- _EXERCISE PROMPT_
Exactly as written, please set down all of the entries again, with no pictures.
##########
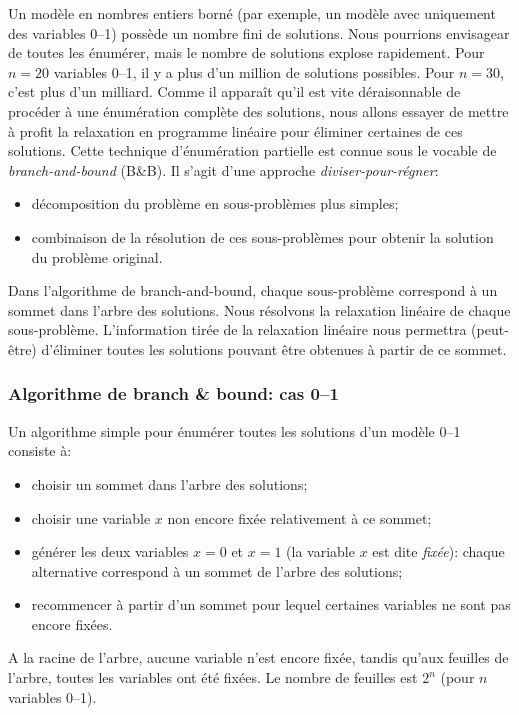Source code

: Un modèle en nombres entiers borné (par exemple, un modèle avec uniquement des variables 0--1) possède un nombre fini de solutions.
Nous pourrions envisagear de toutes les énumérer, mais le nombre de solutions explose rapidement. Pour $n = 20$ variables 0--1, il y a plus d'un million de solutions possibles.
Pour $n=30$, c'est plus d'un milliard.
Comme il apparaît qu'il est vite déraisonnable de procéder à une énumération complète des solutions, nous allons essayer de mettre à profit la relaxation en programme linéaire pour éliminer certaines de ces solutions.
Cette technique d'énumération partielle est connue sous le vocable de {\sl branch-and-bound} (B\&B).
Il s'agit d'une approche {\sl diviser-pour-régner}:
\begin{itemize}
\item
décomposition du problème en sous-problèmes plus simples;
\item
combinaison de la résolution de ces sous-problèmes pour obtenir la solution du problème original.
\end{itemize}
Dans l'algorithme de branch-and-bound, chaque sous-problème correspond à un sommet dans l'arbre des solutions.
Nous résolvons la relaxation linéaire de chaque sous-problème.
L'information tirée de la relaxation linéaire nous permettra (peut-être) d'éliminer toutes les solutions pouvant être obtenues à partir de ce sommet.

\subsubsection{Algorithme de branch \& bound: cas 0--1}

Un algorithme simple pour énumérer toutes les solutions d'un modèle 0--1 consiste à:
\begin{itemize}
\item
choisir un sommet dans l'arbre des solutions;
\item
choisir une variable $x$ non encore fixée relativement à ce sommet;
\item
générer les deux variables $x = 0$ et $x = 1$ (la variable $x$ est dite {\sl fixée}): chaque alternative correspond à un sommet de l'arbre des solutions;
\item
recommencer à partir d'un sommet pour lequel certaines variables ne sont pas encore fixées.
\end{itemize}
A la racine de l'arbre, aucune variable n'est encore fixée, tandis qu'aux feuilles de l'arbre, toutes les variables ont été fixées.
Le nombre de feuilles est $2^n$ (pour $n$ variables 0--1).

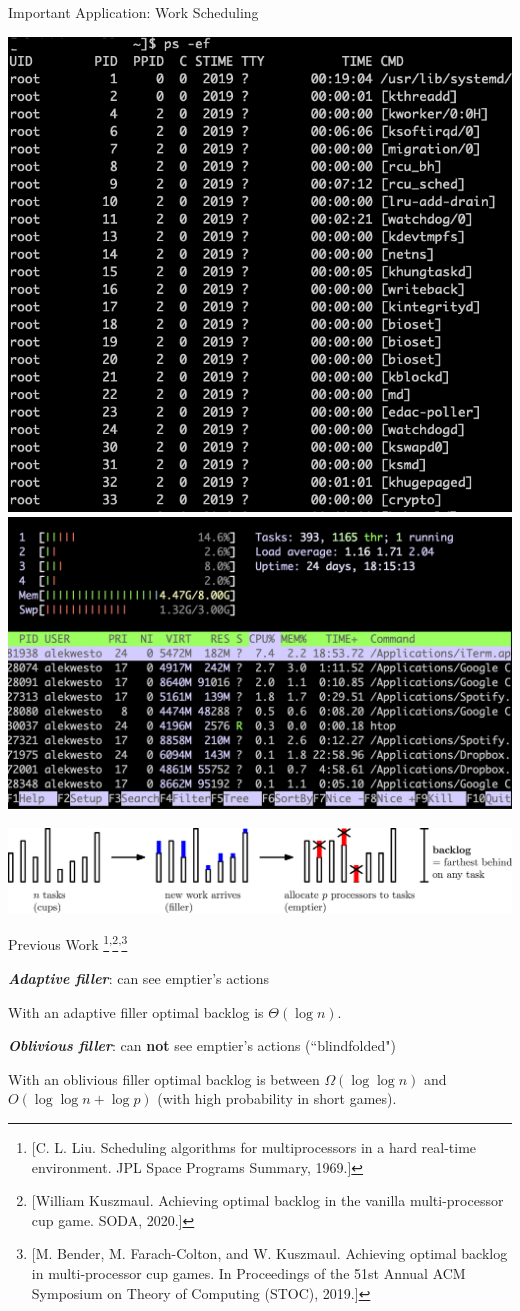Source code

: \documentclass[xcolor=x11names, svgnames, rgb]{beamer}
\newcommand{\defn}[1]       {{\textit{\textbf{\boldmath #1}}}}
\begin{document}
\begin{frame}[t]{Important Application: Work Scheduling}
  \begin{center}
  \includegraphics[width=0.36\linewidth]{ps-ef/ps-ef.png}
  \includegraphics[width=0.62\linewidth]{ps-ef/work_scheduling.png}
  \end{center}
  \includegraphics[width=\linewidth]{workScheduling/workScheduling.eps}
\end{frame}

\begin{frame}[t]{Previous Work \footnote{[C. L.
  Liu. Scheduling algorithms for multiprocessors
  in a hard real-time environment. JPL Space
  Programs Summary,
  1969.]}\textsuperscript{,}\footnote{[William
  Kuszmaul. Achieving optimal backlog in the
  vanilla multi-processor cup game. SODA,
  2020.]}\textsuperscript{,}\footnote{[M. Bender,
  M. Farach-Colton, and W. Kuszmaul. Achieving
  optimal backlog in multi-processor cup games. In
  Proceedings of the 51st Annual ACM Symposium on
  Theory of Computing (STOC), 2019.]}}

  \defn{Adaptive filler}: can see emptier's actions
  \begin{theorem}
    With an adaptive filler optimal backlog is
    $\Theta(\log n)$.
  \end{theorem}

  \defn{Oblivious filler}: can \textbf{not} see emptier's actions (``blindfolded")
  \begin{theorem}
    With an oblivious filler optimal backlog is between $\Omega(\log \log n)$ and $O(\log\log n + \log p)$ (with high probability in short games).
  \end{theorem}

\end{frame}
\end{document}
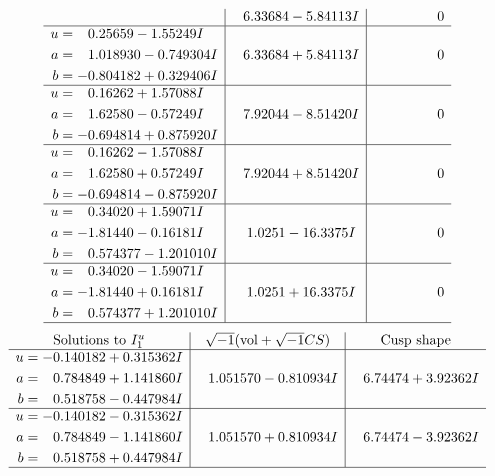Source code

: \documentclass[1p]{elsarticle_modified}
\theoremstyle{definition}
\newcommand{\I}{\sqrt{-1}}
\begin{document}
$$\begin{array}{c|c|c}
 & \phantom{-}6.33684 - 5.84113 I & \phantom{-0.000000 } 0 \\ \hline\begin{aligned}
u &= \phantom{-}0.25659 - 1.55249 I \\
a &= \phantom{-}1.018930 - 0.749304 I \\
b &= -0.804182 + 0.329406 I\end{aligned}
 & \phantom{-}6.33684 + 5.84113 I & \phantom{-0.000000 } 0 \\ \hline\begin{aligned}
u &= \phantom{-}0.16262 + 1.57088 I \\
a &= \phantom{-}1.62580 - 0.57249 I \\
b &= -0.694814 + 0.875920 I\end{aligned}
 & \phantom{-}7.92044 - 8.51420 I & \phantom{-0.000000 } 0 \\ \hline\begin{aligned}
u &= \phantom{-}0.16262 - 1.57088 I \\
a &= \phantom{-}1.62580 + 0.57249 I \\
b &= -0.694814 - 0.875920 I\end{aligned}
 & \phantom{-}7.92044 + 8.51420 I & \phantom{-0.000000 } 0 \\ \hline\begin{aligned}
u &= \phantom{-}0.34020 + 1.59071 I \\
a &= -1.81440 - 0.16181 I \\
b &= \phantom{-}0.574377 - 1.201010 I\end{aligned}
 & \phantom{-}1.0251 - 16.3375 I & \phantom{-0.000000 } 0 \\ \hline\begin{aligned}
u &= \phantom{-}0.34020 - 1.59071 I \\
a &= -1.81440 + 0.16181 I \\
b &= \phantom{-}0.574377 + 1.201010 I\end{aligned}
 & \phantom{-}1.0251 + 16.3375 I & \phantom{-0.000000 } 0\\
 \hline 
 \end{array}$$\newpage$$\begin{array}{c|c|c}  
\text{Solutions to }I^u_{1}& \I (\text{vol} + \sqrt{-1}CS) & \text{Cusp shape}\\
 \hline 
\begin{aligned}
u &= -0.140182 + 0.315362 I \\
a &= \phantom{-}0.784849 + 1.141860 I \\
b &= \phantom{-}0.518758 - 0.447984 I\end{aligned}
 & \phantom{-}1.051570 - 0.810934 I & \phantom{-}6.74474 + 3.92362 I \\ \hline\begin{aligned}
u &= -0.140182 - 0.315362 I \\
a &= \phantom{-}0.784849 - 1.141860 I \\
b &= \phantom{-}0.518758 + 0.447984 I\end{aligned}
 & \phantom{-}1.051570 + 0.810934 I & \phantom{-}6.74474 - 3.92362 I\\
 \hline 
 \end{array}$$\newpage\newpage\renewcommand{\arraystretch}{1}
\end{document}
##########
- _WRITTEN SOLUTION_
Source code

: Un modèle en nombres entiers borné (par exemple, un modèle avec uniquement des variables 0--1) possède un nombre fini de solutions.
Nous pourrions envisagear de toutes les énumérer, mais le nombre de solutions explose rapidement. Pour $n = 20$ variables 0--1, il y a plus d'un million de solutions possibles.
Pour $n=30$, c'est plus d'un milliard.
Comme il apparaît qu'il est vite déraisonnable de procéder à une énumération complète des solutions, nous allons essayer de mettre à profit la relaxation en programme linéaire pour éliminer certaines de ces solutions.
Cette technique d'énumération partielle est connue sous le vocable de {\sl branch-and-bound} (B\&B).
Il s'agit d'une approche {\sl diviser-pour-régner}:
\begin{itemize}
\item
décomposition du problème en sous-problèmes plus simples;
\item
combinaison de la résolution de ces sous-problèmes pour obtenir la solution du problème original.
\end{itemize}
Dans l'algorithme de branch-and-bound, chaque sous-problème correspond à un sommet dans l'arbre des solutions.
Nous résolvons la relaxation linéaire de chaque sous-problème.
L'information tirée de la relaxation linéaire nous permettra (peut-être) d'éliminer toutes les solutions pouvant être obtenues à partir de ce sommet.

\subsubsection{Algorithme de branch \& bound: cas 0--1}

Un algorithme simple pour énumérer toutes les solutions d'un modèle 0--1 consiste à:
\begin{itemize}
\item
choisir un sommet dans l'arbre des solutions;
\item
choisir une variable $x$ non encore fixée relativement à ce sommet;
\item
générer les deux variables $x = 0$ et $x = 1$ (la variable $x$ est dite {\sl fixée}): chaque alternative correspond à un sommet de l'arbre des solutions;
\item
recommencer à partir d'un sommet pour lequel certaines variables ne sont pas encore fixées.
\end{itemize}
A la racine de l'arbre, aucune variable n'est encore fixée, tandis qu'aux feuilles de l'arbre, toutes les variables ont été fixées.
Le nombre de feuilles est $2^n$ (pour $n$ variables 0--1).

Source code

: \documentclass[xcolor=x11names, svgnames, rgb]{beamer}
\newcommand{\defn}[1]       {{\textit{\textbf{\boldmath #1}}}}
\begin{document}
\begin{frame}[t]{Important Application: Work Scheduling}
  \begin{center}
  \includegraphics[width=0.36\linewidth]{ps-ef/ps-ef.png}
  \includegraphics[width=0.62\linewidth]{ps-ef/work_scheduling.png}
  \end{center}
  \includegraphics[width=\linewidth]{workScheduling/workScheduling.eps}
\end{frame}

\begin{frame}[t]{Previous Work \footnote{[C. L.
  Liu. Scheduling algorithms for multiprocessors
  in a hard real-time environment. JPL Space
  Programs Summary,
  1969.]}\textsuperscript{,}\footnote{[William
  Kuszmaul. Achieving optimal backlog in the
  vanilla multi-processor cup game. SODA,
  2020.]}\textsuperscript{,}\footnote{[M. Bender,
  M. Farach-Colton, and W. Kuszmaul. Achieving
  optimal backlog in multi-processor cup games. In
  Proceedings of the 51st Annual ACM Symposium on
  Theory of Computing (STOC), 2019.]}}

  \defn{Adaptive filler}: can see emptier's actions
  \begin{theorem}
    With an adaptive filler optimal backlog is
    $\Theta(\log n)$.
  \end{theorem}

  \defn{Oblivious filler}: can \textbf{not} see emptier's actions (``blindfolded")
  \begin{theorem}
    With an oblivious filler optimal backlog is between $\Omega(\log \log n)$ and $O(\log\log n + \log p)$ (with high probability in short games).
  \end{theorem}

\end{frame}
\end{document}
Source code

: \documentclass[1p]{elsarticle_modified}
\theoremstyle{definition}
\newcommand{\I}{\sqrt{-1}}
\begin{document}
$$\begin{array}{c|c|c}
 & \phantom{-}6.33684 - 5.84113 I & \phantom{-0.000000 } 0 \\ \hline\begin{aligned}
u &= \phantom{-}0.25659 - 1.55249 I \\
a &= \phantom{-}1.018930 - 0.749304 I \\
b &= -0.804182 + 0.329406 I\end{aligned}
 & \phantom{-}6.33684 + 5.84113 I & \phantom{-0.000000 } 0 \\ \hline\begin{aligned}
u &= \phantom{-}0.16262 + 1.57088 I \\
a &= \phantom{-}1.62580 - 0.57249 I \\
b &= -0.694814 + 0.875920 I\end{aligned}
 & \phantom{-}7.92044 - 8.51420 I & \phantom{-0.000000 } 0 \\ \hline\begin{aligned}
u &= \phantom{-}0.16262 - 1.57088 I \\
a &= \phantom{-}1.62580 + 0.57249 I \\
b &= -0.694814 - 0.875920 I\end{aligned}
 & \phantom{-}7.92044 + 8.51420 I & \phantom{-0.000000 } 0 \\ \hline\begin{aligned}
u &= \phantom{-}0.34020 + 1.59071 I \\
a &= -1.81440 - 0.16181 I \\
b &= \phantom{-}0.574377 - 1.201010 I\end{aligned}
 & \phantom{-}1.0251 - 16.3375 I & \phantom{-0.000000 } 0 \\ \hline\begin{aligned}
u &= \phantom{-}0.34020 - 1.59071 I \\
a &= -1.81440 + 0.16181 I \\
b &= \phantom{-}0.574377 + 1.201010 I\end{aligned}
 & \phantom{-}1.0251 + 16.3375 I & \phantom{-0.000000 } 0\\
 \hline 
 \end{array}$$\newpage$$\begin{array}{c|c|c}  
\text{Solutions to }I^u_{1}& \I (\text{vol} + \sqrt{-1}CS) & \text{Cusp shape}\\
 \hline 
\begin{aligned}
u &= -0.140182 + 0.315362 I \\
a &= \phantom{-}0.784849 + 1.141860 I \\
b &= \phantom{-}0.518758 - 0.447984 I\end{aligned}
 & \phantom{-}1.051570 - 0.810934 I & \phantom{-}6.74474 + 3.92362 I \\ \hline\begin{aligned}
u &= -0.140182 - 0.315362 I \\
a &= \phantom{-}0.784849 - 1.141860 I \\
b &= \phantom{-}0.518758 + 0.447984 I\end{aligned}
 & \phantom{-}1.051570 + 0.810934 I & \phantom{-}6.74474 - 3.92362 I\\
 \hline 
 \end{array}$$\newpage\newpage\renewcommand{\arraystretch}{1}
\end{document}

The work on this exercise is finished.